A 50-year study has found that children who attend grammar schools are no better off in terms of social mobility when compared with comprehensive pupils.
A 50-year study has found that children who attend grammar schools are no better off in terms of social mobility when compared with comprehensive pupils. Researchers at the universities of Oxford and Bath Spa analysed data from the National Child Development Survey, which has tracked all children born in Britain in a particular week in 1958, reports the Daily Mail.
They looked at children from all social backgrounds, rather than just those from working-class or low-income families, and compared children of similar measured ability at age 11.
They measured children's subsequent progress in terms of income and class and found that overall the selective schools gave no advantage in social mobility.
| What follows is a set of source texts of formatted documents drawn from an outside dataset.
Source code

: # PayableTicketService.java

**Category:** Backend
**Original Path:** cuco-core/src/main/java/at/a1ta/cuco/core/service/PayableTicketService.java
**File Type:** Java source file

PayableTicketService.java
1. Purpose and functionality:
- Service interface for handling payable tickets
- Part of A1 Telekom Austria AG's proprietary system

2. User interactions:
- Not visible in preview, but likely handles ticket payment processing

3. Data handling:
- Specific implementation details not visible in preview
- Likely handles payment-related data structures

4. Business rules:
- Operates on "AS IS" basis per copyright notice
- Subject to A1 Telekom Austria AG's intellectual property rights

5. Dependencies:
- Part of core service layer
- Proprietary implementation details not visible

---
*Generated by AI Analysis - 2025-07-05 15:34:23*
The researchers said that going to a grammar school rather than a comprehensive did not make children from poorer backgrounds more likely to be upwardly mobile.
They looked at a sample size for the analysis of class mobility of 4,728 children and 3,335 for its analysis of income mobility.
Vikki Boliver, from the Department of Social Sciences at Bath Spa University, said the study was the first of its type to analyse the full range of schools by including secondary moderns.
Advertisement
"Looking at the full picture, rather than grammar schools alone, we find little to support the idea that comprehensive schools had a negative effect on their pupils/ mobility chances," said co-author Adam Swift, from the Department of Politics and International Relations at the University of Oxford.